**INSTRUCTIONS TO FOLLOW:**
Write each entry out again, exactly as it is written.

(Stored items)
..........

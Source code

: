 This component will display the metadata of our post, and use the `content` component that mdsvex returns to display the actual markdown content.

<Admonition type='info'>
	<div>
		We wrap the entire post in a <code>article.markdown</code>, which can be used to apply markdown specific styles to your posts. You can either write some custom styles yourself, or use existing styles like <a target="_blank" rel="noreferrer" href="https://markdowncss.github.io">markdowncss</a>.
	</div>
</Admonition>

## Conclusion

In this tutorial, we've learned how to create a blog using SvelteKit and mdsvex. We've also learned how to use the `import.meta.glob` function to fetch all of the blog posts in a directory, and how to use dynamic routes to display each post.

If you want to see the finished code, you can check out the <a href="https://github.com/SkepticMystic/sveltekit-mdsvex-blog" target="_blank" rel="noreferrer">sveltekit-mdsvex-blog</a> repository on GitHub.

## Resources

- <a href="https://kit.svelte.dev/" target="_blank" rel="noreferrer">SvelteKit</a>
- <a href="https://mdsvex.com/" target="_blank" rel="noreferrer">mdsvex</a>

..........

**RESPONSE BOX:**
Source code

: This component will display the metadata of our post, and use the `content` component that mdsvex returns to display the actual markdown content.

<Admonition type='info'>
	<div>
		We wrap the entire post in a <code>article.markdown</code>, which can be used to apply markdown specific styles to your posts. You can either write some custom styles yourself, or use existing styles like <a target="_blank" rel="noreferrer" href="https://markdowncss.github.io">markdowncss</a>.
	</div>
</Admonition>

## Conclusion

In this tutorial, we've learned how to create a blog using SvelteKit and mdsvex. We've also learned how to use the `import.meta.glob` function to fetch all of the blog posts in a directory, and how to use dynamic routes to display each post.

If you want to see the finished code, you can check out the <a href="https://github.com/SkepticMystic/sveltekit-mdsvex-blog" target="_blank" rel="noreferrer">sveltekit-mdsvex-blog</a> repository on GitHub.

## Resources

- <a href="https://kit.svelte.dev/" target="_blank" rel="noreferrer">SvelteKit</a>
- <a href="https://mdsvex.com/" target="_blank" rel="noreferrer">mdsvex</a>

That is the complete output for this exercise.